This episode — and much of the first season of “Discovery” — reminds me of another “Star Trek” product: “Star Trek: Nemesis,” the last of “The Next Generation” movies. It was not well-received by fans or critics — even though the special effects and action scenes were top notch. “Nemesis” was a good action movie. “Discovery” has great action. But in both, the characters make such astoundingly odd decisions that it makes it difficult to get invested in the action. The plots exist simply as transportation vehicles.

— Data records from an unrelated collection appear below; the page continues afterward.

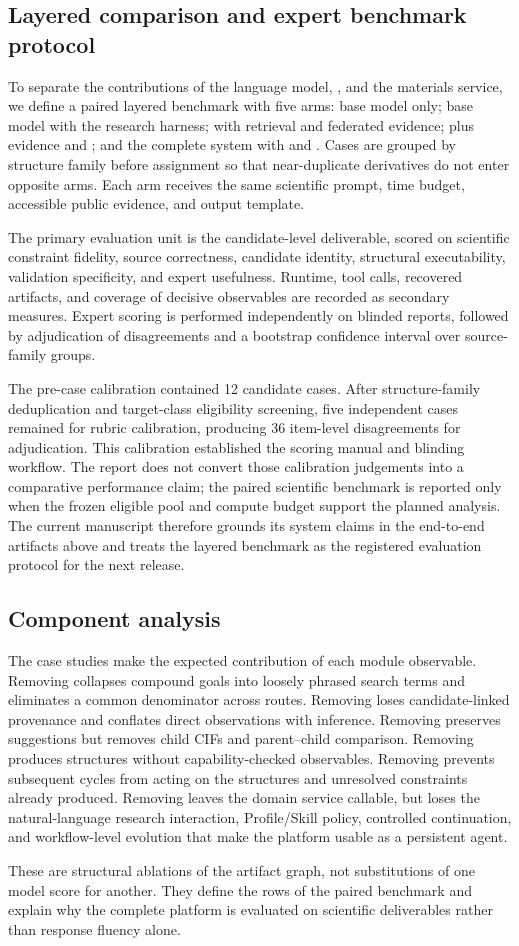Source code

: \subsection{Layered comparison and expert benchmark protocol}
\label{sec:benchmark}

To separate the contributions of the language model, \hermes, and the materials service, we define a paired layered benchmark with five arms: base model only; base model with the \hermes research harness; \hermes with retrieval and federated evidence; \hermes plus evidence and \mattransform; and the complete system with \matdag and \matevolve.  Cases are grouped by structure family before assignment so that near-duplicate derivatives do not enter opposite arms.  Each arm receives the same scientific prompt, time budget, accessible public evidence, and output template.

The primary evaluation unit is the candidate-level deliverable, scored on scientific constraint fidelity, source correctness, candidate identity, structural executability, validation specificity, and expert usefulness.  Runtime, tool calls, recovered artifacts, and coverage of decisive observables are recorded as secondary measures.  Expert scoring is performed independently on blinded reports, followed by adjudication of disagreements and a bootstrap confidence interval over source-family groups.

The pre-case calibration contained 12 candidate cases.  After structure-family deduplication and target-class eligibility screening, five independent cases remained for rubric calibration, producing 36 item-level disagreements for adjudication.  This calibration established the scoring manual and blinding workflow.  The report does not convert those calibration judgements into a comparative performance claim; the paired scientific benchmark is reported only when the frozen eligible pool and compute budget support the planned analysis.  The current manuscript therefore grounds its system claims in the end-to-end artifacts above and treats the layered benchmark as the registered evaluation protocol for the next release.

\subsection{Component analysis}

The case studies make the expected contribution of each module observable.  Removing \matspec collapses compound goals into loosely phrased search terms and eliminates a common denominator across routes.  Removing \matevidence loses candidate-linked provenance and conflates direct observations with inference.  Removing \mattransform preserves suggestions but removes child CIFs and parent--child comparison.  Removing \matdag produces structures without capability-checked observables.  Removing \matevolve prevents subsequent cycles from acting on the structures and unresolved constraints already produced.  Removing \hermes leaves the domain service callable, but loses the natural-language research interaction, Profile/Skill policy, controlled continuation, and workflow-level evolution that make the platform usable as a persistent agent.

These are structural ablations of the artifact graph, not substitutions of one model score for another.  They define the rows of the paired benchmark and explain why the complete platform is evaluated on scientific deliverables rather than response fluency alone.
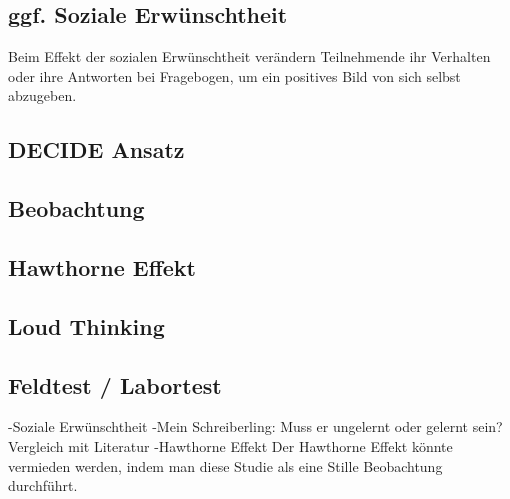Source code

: \subsection{ggf. Soziale Erwünschtheit}
\grqq{}Beim Effekt der sozialen Erwünschtheit verändern Teilnehmende ihr Verhalten oder ihre Antworten bei Fragebogen, um ein positives Bild von sich selbst abzugeben.\glqq 

\subsection{DECIDE Ansatz}
\subsection{Beobachtung}
\subsection{Hawthorne Effekt}
\subsection{Loud Thinking}
\subsection{Feldtest / Labortest}

-Soziale Erwünschtheit
-Mein Schreiberling: Muss er ungelernt oder gelernt sein? Vergleich mit Literatur
-Hawthorne Effekt
Der Hawthorne Effekt könnte vermieden werden, indem man diese Studie als eine Stille Beobachtung durchführt. 
%

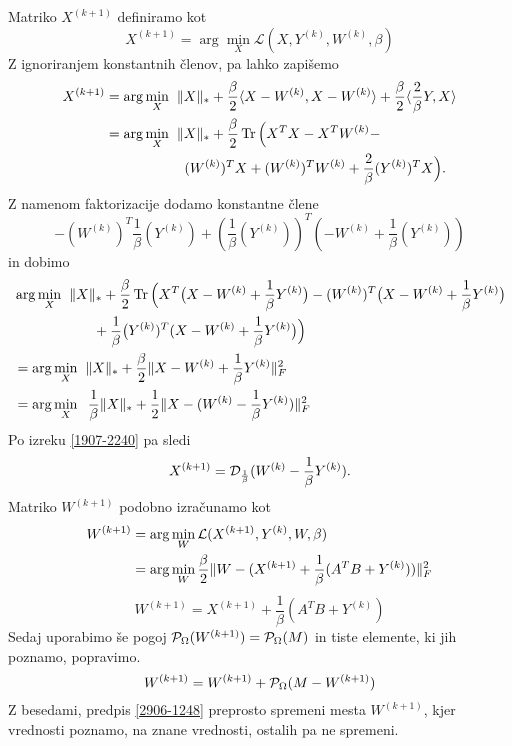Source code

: Matriko $X^{(k+1)}$ definiramo kot
\[
    X^{(k+1)} = \arg \min_X \mathcal{L}(X, Y^{(k)}, W^{(k)}, \beta)
\]
Z ignoriranjem konstantnih členov, pa lahko zapišemo
\begin{align*}
    X^{(k+1)} & = \arg \min_X \hspace{0.2cm} \lVert X\rVert_* + \frac{\beta}{2}\langle X-W^{(k)}, X-W^{(k)} \rangle + \frac{\beta}{2}\langle \frac{2}{\beta}Y, X \rangle       \\
            & = \arg \min_X \hspace{0.2cm} \lVert X\rVert_* + \frac{\beta}{2}\operatorname{Tr}\Big(X^TX - X^TW^{(k)} -\\
            &\hspace{2cm} (W^{(k)})^TX + (W^{(k)})^TW^{(k)} + \frac{2}{\beta}(Y^{(k)})^TX \Big).
\end{align*}
Z namenom faktorizacije dodamo konstantne člene 
\[-(W^{(k)})^T\frac{1}{\beta}(Y^{(k)}) + (\frac{1}{\beta}(Y^{(k)}))^T(-W^{(k)} + \frac{1}{\beta}(Y^{(k)}))\] 
in dobimo
\begin{align*}
     & \arg \min_X \hspace{0.2cm} \lVert X\rVert_* + \frac{\beta}{2}\operatorname{Tr}\Big(X^T\big(X - W^{(k)} + \frac{1}{\beta}Y^{(k)}\big) - (W^{(k)})^T \big(X - W^{(k)} + \frac{1}{\beta}Y^{(k)}\big) \\
     &\hspace{2cm} +\frac{1}{\beta}\big(Y^{(k)})^T(X - W^{(k)} + \frac{1}{\beta}Y^{(k)}\big)\Big)                                                               \\
     & = \arg \min_X \hspace{0.2cm} \lVert X\rVert_* + \frac{\beta}{2} \lVert X-W^{(k)} + \frac{1}{\beta}Y^{(k)}\rVert_F^2                                       \\
     & = \arg \min_X \hspace{0.2cm} \frac{1}{\beta}\lVert X\rVert_* +  \frac{1}{2}\lVert X-(W^{(k)} - \frac{1}{\beta}Y^{(k)})\rVert_F^2
\end{align*}
Po izreku \ref{1907-2240}  pa sledi
\[
    X^{(k+1)} = \mathcal{D}_\frac{1}{\beta}(W^{(k)} - \frac{1}{\beta} Y^{(k)}).
\]
Matriko $W^{(k+1)}$ podobno izračunamo kot
\begin{align*}
    W^{(k+1)} & = \arg \min_{W} \mathcal{L}(X^{(k+1)}, Y^{(k)}, W, \beta)                                       \\
            & = \arg \min_W \frac{\beta}{2} \lVert W - (X^{(k+1)} + \frac{1}{\beta}(A^T B + Y^{(k)})) \rVert_F^2
\end{align*}
\[
    W^{(k+1)} = X^{(k+1)} + \frac{1}{\beta}(A^T B + Y^{(k)})
\]
Sedaj uporabimo še pogoj $\mathcal{P}_\Omega(W^{(k+1)}) = \mathcal{P}_\Omega(M)$ in tiste elemente, ki jih poznamo, popravimo.
\begin{equation}
    \label{2906-1248}
    W^{(k+1)} = W^{(k+1)} + \mathcal{P}_\Omega(M - W^{(k+1)})
\end{equation}
Z besedami, predpis \eqref{2906-1248}
preprosto spremeni mesta $W^{(k+1)}$, kjer vrednosti poznamo, na znane vrednosti, ostalih pa ne spremeni.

And the ending of the episode — that the Discovery crew has time traveled within their normal universe — is another big twist, though it was hard to care much about it, at least for now. Too many plot twists come and go in this show without satisfying resolutions; the characters don’t even seem that interested in shocking news anymore. (When Saru finds out that Lorca isn’t, you know, Lorca, he reacts as if he’s told that the mess hall is out of pudding.)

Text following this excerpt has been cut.